• Activity: Start to finish, copy the data exactly.

(Data records Opens)

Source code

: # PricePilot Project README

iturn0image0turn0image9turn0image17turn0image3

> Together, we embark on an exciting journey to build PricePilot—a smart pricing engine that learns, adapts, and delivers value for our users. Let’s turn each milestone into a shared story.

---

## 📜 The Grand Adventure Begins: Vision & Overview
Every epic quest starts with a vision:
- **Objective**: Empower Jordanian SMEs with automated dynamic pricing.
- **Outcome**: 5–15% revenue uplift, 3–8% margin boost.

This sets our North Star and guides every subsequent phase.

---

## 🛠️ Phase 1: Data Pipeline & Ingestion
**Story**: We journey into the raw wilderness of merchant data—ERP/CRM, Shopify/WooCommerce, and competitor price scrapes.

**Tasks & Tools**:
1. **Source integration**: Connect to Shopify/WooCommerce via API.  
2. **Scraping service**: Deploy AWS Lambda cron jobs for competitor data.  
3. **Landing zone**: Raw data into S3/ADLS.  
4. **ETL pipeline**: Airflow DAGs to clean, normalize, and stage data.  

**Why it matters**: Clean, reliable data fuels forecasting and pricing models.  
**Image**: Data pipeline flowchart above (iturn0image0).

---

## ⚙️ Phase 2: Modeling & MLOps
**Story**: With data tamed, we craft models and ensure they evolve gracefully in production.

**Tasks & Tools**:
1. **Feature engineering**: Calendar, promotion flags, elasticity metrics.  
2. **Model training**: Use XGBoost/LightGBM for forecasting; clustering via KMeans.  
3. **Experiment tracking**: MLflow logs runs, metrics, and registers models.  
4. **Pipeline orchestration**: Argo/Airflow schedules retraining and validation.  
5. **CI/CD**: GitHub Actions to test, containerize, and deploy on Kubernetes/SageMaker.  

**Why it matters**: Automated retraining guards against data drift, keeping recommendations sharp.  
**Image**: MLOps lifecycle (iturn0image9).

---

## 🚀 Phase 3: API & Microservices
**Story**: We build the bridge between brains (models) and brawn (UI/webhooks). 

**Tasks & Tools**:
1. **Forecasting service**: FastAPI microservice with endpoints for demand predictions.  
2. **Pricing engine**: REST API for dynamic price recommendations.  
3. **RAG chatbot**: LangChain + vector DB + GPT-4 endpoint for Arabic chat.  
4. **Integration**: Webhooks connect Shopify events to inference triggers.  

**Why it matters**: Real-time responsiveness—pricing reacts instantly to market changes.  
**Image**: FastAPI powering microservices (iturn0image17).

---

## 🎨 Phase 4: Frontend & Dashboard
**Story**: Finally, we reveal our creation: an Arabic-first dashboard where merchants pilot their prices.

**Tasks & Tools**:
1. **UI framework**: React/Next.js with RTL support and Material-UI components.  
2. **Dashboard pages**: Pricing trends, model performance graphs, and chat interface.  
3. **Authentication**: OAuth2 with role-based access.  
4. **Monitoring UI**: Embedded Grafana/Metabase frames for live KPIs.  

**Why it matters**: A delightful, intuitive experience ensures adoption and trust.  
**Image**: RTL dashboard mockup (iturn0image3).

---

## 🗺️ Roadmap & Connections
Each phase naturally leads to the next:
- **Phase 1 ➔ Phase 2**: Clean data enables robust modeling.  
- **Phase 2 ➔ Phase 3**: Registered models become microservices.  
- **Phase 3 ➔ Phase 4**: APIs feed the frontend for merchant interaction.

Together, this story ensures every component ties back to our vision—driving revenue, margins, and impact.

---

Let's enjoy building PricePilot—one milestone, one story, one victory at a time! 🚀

(Data records Closes)

• Task result:
Source code

: # PricePilot Project README

iturn0image0turn0image9turn0image17turn0image3

> Together, we embark on an exciting journey to build PricePilot—a smart pricing engine that learns, adapts, and delivers value for our users. Let’s turn each milestone into a shared story.

---

## 📜 The Grand Adventure Begins: Vision & Overview
Every epic quest starts with a vision:
- **Objective**: Empower Jordanian SMEs with automated dynamic pricing.
- **Outcome**: 5–15% revenue uplift, 3–8% margin boost.

This sets our North Star and guides every subsequent phase.

---

## 🛠️ Phase 1: Data Pipeline & Ingestion
**Story**: We journey into the raw wilderness of merchant data—ERP/CRM, Shopify/WooCommerce, and competitor price scrapes.

**Tasks & Tools**:
1. **Source integration**: Connect to Shopify/WooCommerce via API.  
2. **Scraping service**: Deploy AWS Lambda cron jobs for competitor data.  
3. **Landing zone**: Raw data into S3/ADLS.  
4. **ETL pipeline**: Airflow DAGs to clean, normalize, and stage data.  

**Why it matters**: Clean, reliable data fuels forecasting and pricing models.  
**Image**: Data pipeline flowchart above (iturn0image0).

---

## ⚙️ Phase 2: Modeling & MLOps
**Story**: With data tamed, we craft models and ensure they evolve gracefully in production.

**Tasks & Tools**:
1. **Feature engineering**: Calendar, promotion flags, elasticity metrics.  
2. **Model training**: Use XGBoost/LightGBM for forecasting; clustering via KMeans.  
3. **Experiment tracking**: MLflow logs runs, metrics, and registers models.  
4. **Pipeline orchestration**: Argo/Airflow schedules retraining and validation.  
5. **CI/CD**: GitHub Actions to test, containerize, and deploy on Kubernetes/SageMaker.  

**Why it matters**: Automated retraining guards against data drift, keeping recommendations sharp.  
**Image**: MLOps lifecycle (iturn0image9).

---

## 🚀 Phase 3: API & Microservices
**Story**: We build the bridge between brains (models) and brawn (UI/webhooks). 

**Tasks & Tools**:
1. **Forecasting service**: FastAPI microservice with endpoints for demand predictions.  
2. **Pricing engine**: REST API for dynamic price recommendations.  
3. **RAG chatbot**: LangChain + vector DB + GPT-4 endpoint for Arabic chat.  
4. **Integration**: Webhooks connect Shopify events to inference triggers.  

**Why it matters**: Real-time responsiveness—pricing reacts instantly to market changes.  
**Image**: FastAPI powering microservices (iturn0image17).

---

## 🎨 Phase 4: Frontend & Dashboard
**Story**: Finally, we reveal our creation: an Arabic-first dashboard where merchants pilot their prices.

**Tasks & Tools**:
1. **UI framework**: React/Next.js with RTL support and Material-UI components.  
2. **Dashboard pages**: Pricing trends, model performance graphs, and chat interface.  
3. **Authentication**: OAuth2 with role-based access.  
4. **Monitoring UI**: Embedded Grafana/Metabase frames for live KPIs.  

**Why it matters**: A delightful, intuitive experience ensures adoption and trust.  
**Image**: RTL dashboard mockup (iturn0image3).

---

## 🗺️ Roadmap & Connections
Each phase naturally leads to the next:
- **Phase 1 ➔ Phase 2**: Clean data enables robust modeling.  
- **Phase 2 ➔ Phase 3**: Registered models become microservices.  
- **Phase 3 ➔ Phase 4**: APIs feed the frontend for merchant interaction.

Together, this story ensures every component ties back to our vision—driving revenue, margins, and impact.

---

Let's enjoy building PricePilot—one milestone, one story, one victory at a time! 🚀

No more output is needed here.